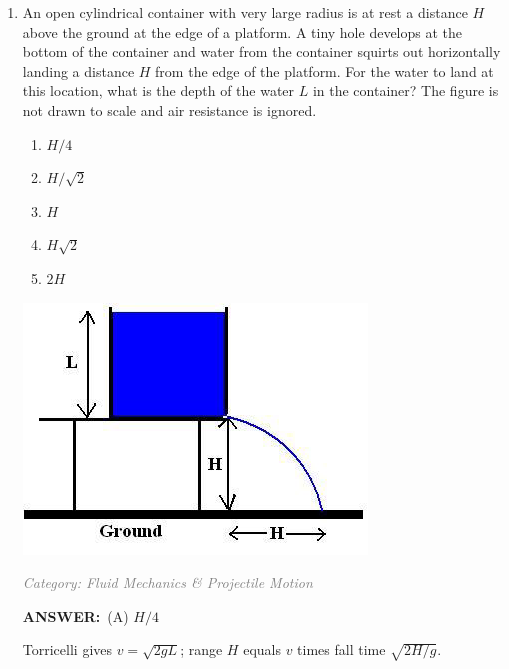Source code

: \documentclass[12pt, a4paper]{article}
\makeatletter
\newcommand{\finalanswer}[1]{\textbf{ANSWER:}~#1}
\newif\if@categoryprinted
\newcommand{\category}[1]{\if@categoryprinted\relax\else\textit{\textcolor{gray}{Category: #1}}\global\@categoryprintedtrue\fi}
\newcommand{\tags}[1]{}
\makeatother
\begin{document}
\begin{CJK*}{UTF8}{gbsn}
\begin{enumerate}[itemsep=1.0em, topsep=0.6em]
\item \label{prob:18}
\noindent\begin{minipage}[t]{0.6\linewidth}
\vspace{0pt}
An open cylindrical container with very large radius is at rest a distance $H$ above the ground at the edge of a platform. A tiny hole develops at the bottom of the container and water from the container squirts out horizontally landing a distance $H$ from the edge of the platform. For the water to land at this location, what is the depth of the water $L$ in the container? The figure is not drawn to scale and air resistance is ignored.
\begin{enumerate}[label=(\Alph*)]
    \item $H/4$
    \item $H/\sqrt{2}$
    \item $H$
    \item $H\sqrt{2}$
    \item $2H$
\end{enumerate}
\end{minipage}%
\hfill
\begin{minipage}[t]{0.32\linewidth}
\vspace{0pt}
\centering
\includegraphics[width=\linewidth]{Problem_18_Figure.png}
\end{minipage}

\category{Fluid Mechanics \& Projectile Motion} \tags{}
\begin{answerbox}
\finalanswer{(A) $H/4$}
\end{answerbox}
\begin{insightbox}
Torricelli gives $v=\sqrt{2gL}$; range $H$ equals $v$ times fall time $\sqrt{2H/g}$.
\end{insightbox}
\begin{solutionbox}


\end{solutionbox}
\end{enumerate}
\end{CJK*}
\end{document}
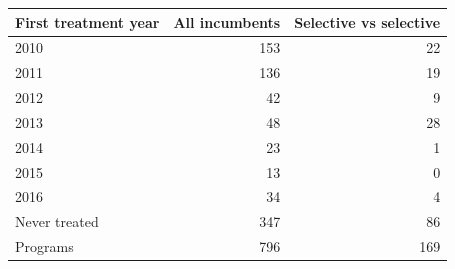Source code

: \begin{tabular}{lrr}
\toprule
First treatment year & All incumbents & Selective vs selective \\
\midrule
2010 &   153 &    22 \\
2011 &   136 &    19 \\
2012 &    42 &     9 \\
2013 &    48 &    28 \\
2014 &    23 &     1 \\
2015 &    13 &     0 \\
2016 &    34 &     4 \\
Never treated &   347 &    86 \\
\midrule
Programs &   796 &   169 \\
\bottomrule
\end{tabular}
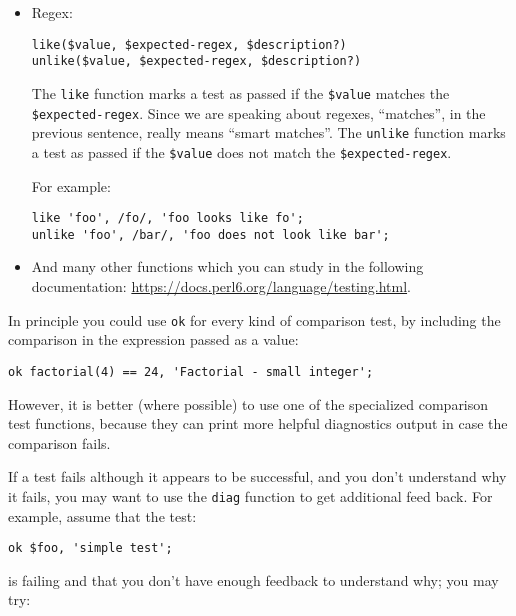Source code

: \begin{itemize}
\item Regex:

\begin{verbatim}
like($value, $expected-regex, $description?)
unlike($value, $expected-regex, $description?)
\end{verbatim}

The {\tt like} function marks a test as passed if the 
\verb'$value' matches the \verb'$expected-regex'. Since 
we are speaking about regexes, ``matches'', in the 
previous sentence, really means ``smart matches''. The 
{\tt unlike} function marks a test as passed if the 
\verb'$value' does not match the \verb'$expected-regex'.

For example:
\begin{verbatim}
like 'foo', /fo/, 'foo looks like fo';
unlike 'foo', /bar/, 'foo does not look like bar';
\end{verbatim}

\item And many other functions which you can study in the 
following documentation: \url{https://docs.perl6.org/language/testing.html}.

\end{itemize}

In principle you could use {\tt ok} for every kind of 
comparison test, by including the comparison in the 
expression passed as a value:

\begin{verbatim}
ok factorial(4) == 24, 'Factorial - small integer';
\end{verbatim}

However, it is better (where possible) to use one of the 
specialized comparison test functions, because they can 
print more helpful diagnostics output in case the comparison 
fails.

If a test fails although it appears to be successful, and 
you don't understand why it fails, you may want to use the 
\verb'diag' function to get additional feed back. For example,
assume that the test:

\begin{verbatim}
ok $foo, 'simple test';
\end{verbatim} 

is failing and that you don't have enough feedback to 
understand why; you may try:


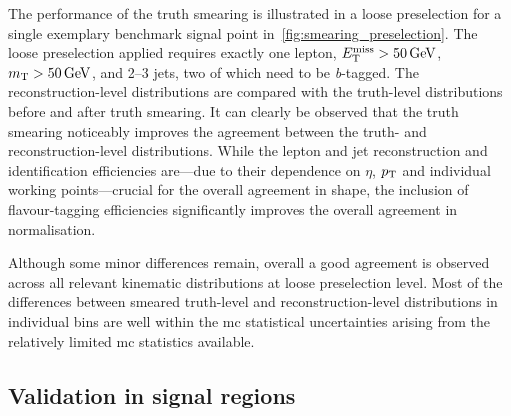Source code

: The performance of the truth smearing is illustrated in a loose preselection for a single exemplary benchmark signal point in~\cref{fig:smearing_preselection}. The loose preselection applied requires exactly one lepton, $\met>\SI{50}{\GeV}$, $\mt > \SI{50}{\GeV}$, and 2--3 jets, two of which need to be \textit{b}-tagged. The reconstruction-level distributions are compared with the truth-level distributions before and after truth smearing. It can clearly be observed that the truth smearing noticeably improves the agreement between the truth- and reconstruction-level distributions. While the lepton and jet reconstruction and identification efficiencies are---due to their dependence on $\eta$, $p_{\textrm{T}}$ and individual working points---crucial for the overall agreement in shape, the inclusion of flavour-tagging efficiencies significantly improves the overall agreement in normalisation.
 
Although some minor differences remain, overall a good agreement is observed across all relevant kinematic distributions at loose preselection level. Most of the differences between smeared truth-level and reconstruction-level distributions in individual bins are well within the \gls{mc} statistical uncertainties arising from the relatively limited \gls{mc} statistics available.
 
 \subsection{Validation in signal regions}

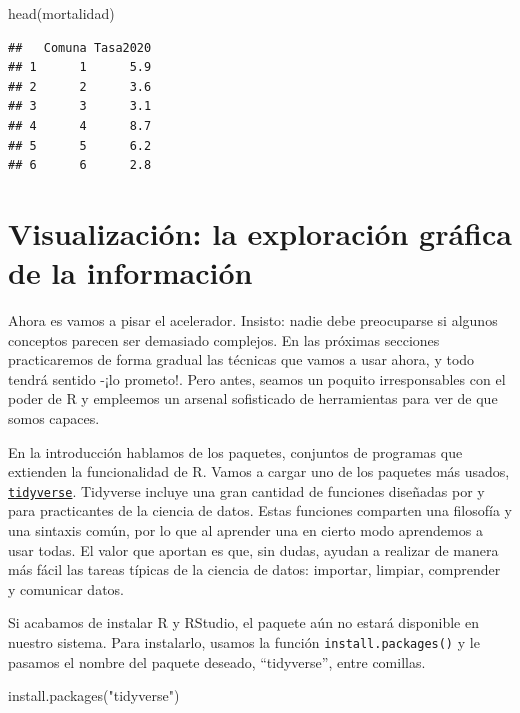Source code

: \documentclass[
]{book}
\newenvironment{Shaded}{\begin{snugshade}}{\end{snugshade}}
\newcommand{\FunctionTok}[1]{\textcolor[rgb]{0.00,0.00,0.00}{#1}}
\newcommand{\NormalTok}[1]{#1}
\newcommand{\StringTok}[1]{\textcolor[rgb]{0.31,0.60,0.02}{#1}}
\begin{document}
\begin{Shaded}
\begin{Highlighting}[]
\FunctionTok{head}\NormalTok{(mortalidad)}
\end{Highlighting}
\end{Shaded}

\begin{verbatim}
##   Comuna Tasa2020
## 1      1      5.9
## 2      2      3.6
## 3      3      3.1
## 4      4      8.7
## 5      5      6.2
## 6      6      2.8
\end{verbatim}

\hypertarget{visualizaciuxf3n-la-exploraciuxf3n-gruxe1fica-de-la-informaciuxf3n}{%
\section{Visualización: la exploración gráfica de la información}\label{visualizaciuxf3n-la-exploraciuxf3n-gruxe1fica-de-la-informaciuxf3n}}

Ahora es vamos a pisar el acelerador. Insisto: nadie debe preocuparse si algunos conceptos parecen ser demasiado complejos. En las próximas secciones practicaremos de forma gradual las técnicas que vamos a usar ahora, y todo tendrá sentido -¡lo prometo!. Pero antes, seamos un poquito irresponsables con el poder de R y empleemos un arsenal sofisticado de herramientas para ver de que somos capaces.

En la introducción hablamos de los paquetes, conjuntos de programas que extienden la funcionalidad de R. Vamos a cargar uno de los paquetes más usados, \href{https://www.tidyverse.org/}{\texttt{tidyverse}}. Tidyverse incluye una gran cantidad de funciones diseñadas por y para practicantes de la ciencia de datos. Estas funciones comparten una filosofía y una sintaxis común, por lo que al aprender una en cierto modo aprendemos a usar todas. El valor que aportan es que, sin dudas, ayudan a realizar de manera más fácil las tareas típicas de la ciencia de datos: importar, limpiar, comprender y comunicar datos.

Si acabamos de instalar R y RStudio, el paquete aún no estará disponible en nuestro sistema. Para instalarlo, usamos la función \texttt{install.packages()} y le pasamos el nombre del paquete deseado, ``tidyverse'', entre comillas.

\begin{Shaded}
\begin{Highlighting}[]
\FunctionTok{install.packages}\NormalTok{(}\StringTok{"tidyverse"}\NormalTok{)}
\end{Highlighting}
\end{Shaded}
\end{document}
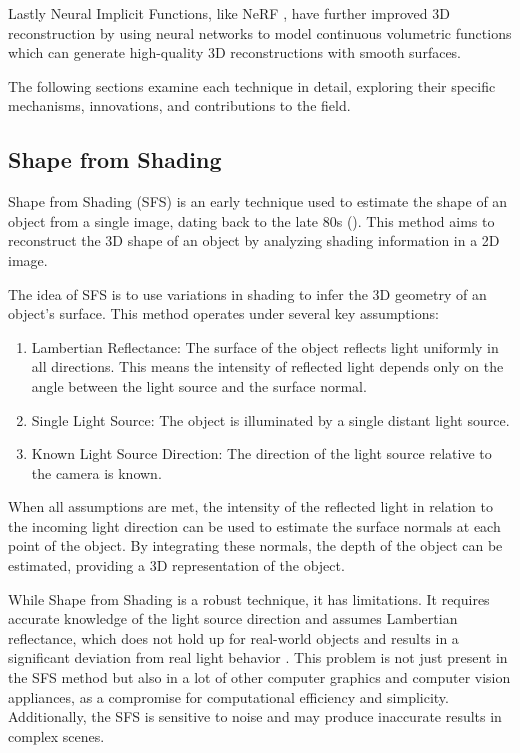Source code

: Lastly Neural Implicit Functions, like NeRF \autocite{mildenhall_nerf_2021}, have further improved 3D reconstruction by using neural networks to model continuous volumetric functions which can generate high-quality 3D reconstructions with smooth surfaces.

The following sections examine each technique in detail, exploring their specific mechanisms, innovations, and contributions to the field.


\subsection{Shape from Shading}
Shape from Shading (SFS) is an early technique used to estimate the shape of an object from a single image, dating back to the late 80s (\textcite{horn_shape_1989}). This method aims to reconstruct the 3D shape of an object by analyzing shading information in a 2D image.

The idea of SFS is to use variations in shading to infer the 3D geometry of an object's surface. This method operates under several key assumptions:

\begin{enumerate}
    \item Lambertian Reflectance: The surface of the object reflects light uniformly in all directions. This means the intensity of reflected light depends only on the angle between the light source and the surface normal.
    \item Single Light Source: The object is illuminated by a single distant light source.
    \item Known Light Source Direction: The direction of the light source relative to the camera is known.
\end{enumerate}

When all assumptions are met, the intensity of the reflected light in relation to the incoming light direction can be used to estimate the surface normals at each point of the object. By integrating these normals, the depth of the object can be estimated, providing a 3D representation of the object.

While Shape from Shading is a robust technique, it has limitations. It requires accurate knowledge of the light source direction and assumes Lambertian reflectance, which does not hold up for real-world objects and results in a significant deviation from real light behavior \autocite{wolff_generalizing_1996}.
This problem is not just present in the SFS method but also in a lot of other computer graphics and computer vision appliances, as a compromise for computational efficiency and simplicity.
Additionally, the SFS is sensitive to noise and may produce inaccurate results in complex scenes.


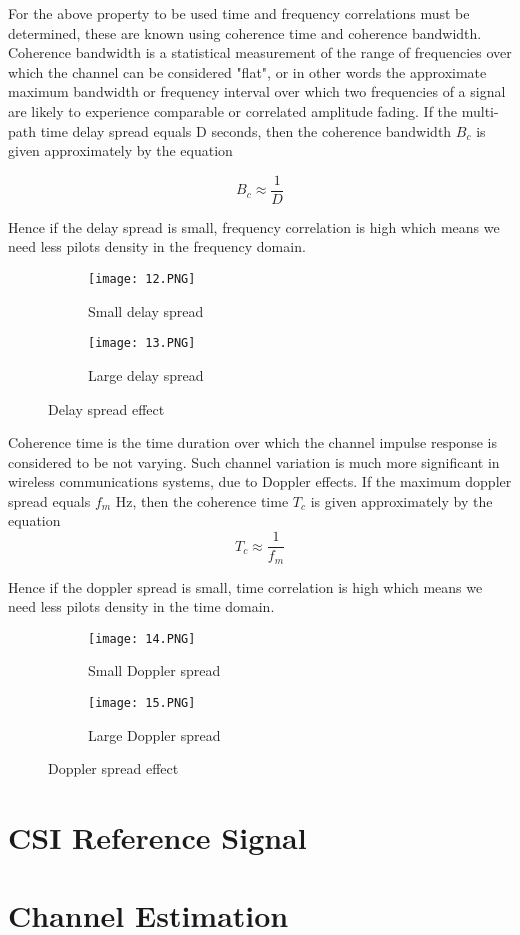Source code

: For the above property to be used time and frequency correlations must be determined, these are known using coherence time and coherence bandwidth.
\newline\newline
Coherence bandwidth is a statistical measurement of the range of frequencies over which the channel can be considered "flat", or in other words the approximate maximum bandwidth or frequency interval over which two frequencies of a signal are likely to experience comparable or correlated amplitude fading. If the multi-path time delay spread equals D seconds, then the coherence bandwidth $B_c$ is given approximately by the equation

\[ B_c 	\approx \frac{1}{D}  \]

Hence if the delay spread is small, frequency correlation is high which means we need less pilots density in the frequency domain.
\begin{figure}[ht]
\centering
    \begin{subfigure}[b]{0.4\textwidth}
        \centering
        \texttt{[image: 12.PNG]}
        \caption{Small delay spread }
    \end{subfigure}
    \hfill
    \begin{subfigure}[b]{0.4\textwidth}
        \centering
        \texttt{[image: 13.PNG]}
        \caption{Large delay spread }
    \end{subfigure}
       \caption{Delay spread effect}
\end{figure}

Coherence time is the time duration over which the channel impulse response is considered to be not varying. Such channel variation is much more significant in wireless communications systems, due to Doppler effects. If the maximum doppler spread equals $f_m$ Hz, then the coherence time $T_c$ is given approximately by the equation
\[ T_c 	\approx \frac{1}{f_m}  \]

Hence if the doppler spread is small, time correlation is high which means we need less pilots density in the time domain.

\begin{figure}[ht]
\centering
    \begin{subfigure}[b]{0.4\textwidth}
        \centering
        \texttt{[image: 14.PNG]}
        \caption{Small Doppler spread }
    \end{subfigure}
    \hfill
    \begin{subfigure}[b]{0.4\textwidth}
        \centering
        \texttt{[image: 15.PNG]}
        \caption{Large Doppler spread}
    \end{subfigure}
       \caption{Doppler spread effect}
\end{figure}


\section{CSI Reference Signal}

\section{Channel Estimation}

▶ Requirement:
In the records above, which lines hold the string "understand"? Copy each one.

▶ Response:
you don't understand why it fails, you may want to use the 
understand why; you may try:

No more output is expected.